Dans la dixième contribution, La revue de presse pour l’enseignement-apprentissage de la culture en classe de FLE : une activité au contact du monde via les TIC (pp. 1-23), Emmanuelle NARDONE propose une réflexion approfondie sur la revue de presse comme instrument didactique puissant pour l’enseignement-apprentissage de la culture en classe de FLE. Ce moyen de communication possède un potentiel actionnel et pratique optimisé par les technologies de l’information et de la communication (TIC). Dans son étude, NARDONE met en lumière l’importance de la compétence culturelle : les apprenants·es doivent maîtriser des compétences linguistiques et à la fois développer des compétences pragmatiques et interculturelles, afin de s’insérer comme acteurs·rices sociaux·ales dans un monde caractérisé par des échanges culturels, tant virtuels que réels. Les revues de presse, comme le souligne NARDONE, représentent une ressource qui plonge les apprenants·es dans la vie quotidienne des espaces francophones, tout en intégrant photos, dessins de presse, GIF animés ou images générées par l’IA. Cette modalité didactique optimise l’intégration des technologies à l’enseignement en favorisant un apprentissage culturel dynamique.​ NARDONE réfléchit sur le binôme langue-culture, en affirmant que la culture est partagée par les discours médiatiques, politiques et institutionnels contemporains, foyers d’un lexique qui façonne le contexte social pour les locuteurs·rices. NARDONE a fait de la revue de presse l’outil central pour son cours de FLE, mis au service des apprenants·es de master de l’université de Turin. La revue de presse a suscité une discussion active, en engageant les apprenants·es dans un parcours réflexif qui les a mis·es aux prises avec le monde contemporain. Cet outil a construit un pont entre la classe et le monde au-dehors de la classe. Sans aucun doute, la revue de presse s’est révélée un instrument adéquat au développement de compétences culturelles en classe de FLE.

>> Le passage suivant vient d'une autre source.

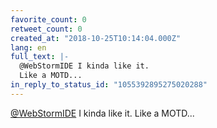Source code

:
 ```yaml
---
favorite_count: 0
retweet_count: 0
created_at: "2018-10-25T10:14:04.000Z"
lang: en
full_text: |-
  @WebStormIDE I kinda like it. 
  Like a MOTD...
in_reply_to_status_id: "1055392895275020288"
---
```


[@WebStormIDE](https://twitter.com/WebStormIDE) I kinda like it. Like a MOTD...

Dans la onzième contribution, Une approche lexiculturelle numérique à travers le prisme de la multimodalité : quelques réflexions méthodologiques sur l’emploi des webdocumentaires dans les cours de FLE (pp. 1-22), Michele BEVILACQUA veut enquêter le potentiel du webdocumentaire comme outil didactique. Le webdocumentaire intègre différentes formes et canaux de communication : l’oral, l’écrit, la musique, la dimension gestuelle, le son et l’image fixe et mobile. L’évolution technologique observée ces dernières décennies a engendré une transformation profonde des environnements pédagogiques, dans lesquels les apprenants·es doivent développer des compétences linguistiques pures, à côté de la maîtrise d’autres codes et langages. Dans ce contexte, le webdocumentaire s’avère être un outil particulièrement efficace, né au carrefour de différents médias. Son architecture complexe offre de multiples niveaux de présentation et voies d’accès, ce qui confère à ses utilisateurs·rices un support pédagogique idéal pour la didactique des langues étrangères.​ BEVILACQUA souhaite susciter une réflexion méthodologique sur l’importance d’intégrer les nouveaux outils numériques et technologiques dans le domaine de l’apprentissage du FLE. Ensuite, l’auteure réfléchit sur la relation symbiotique entre langue et culture, où les deux se reflètent réciproquement. Les aspects culturels peuvent être saisis à travers les webdocumentaires, qui combinent des modalités de transmissions iconiques et textuelles (images, vidéos, sons et textes) et permettent aux apprenants·es de développer des compétences cognitives pragmatiques, sémiotiques et textuelles.Le webdocumentaire est donc un lieu de rencontre d’écritures et de savoirs qui invite à une réflexion lexico-culturelle très profonde.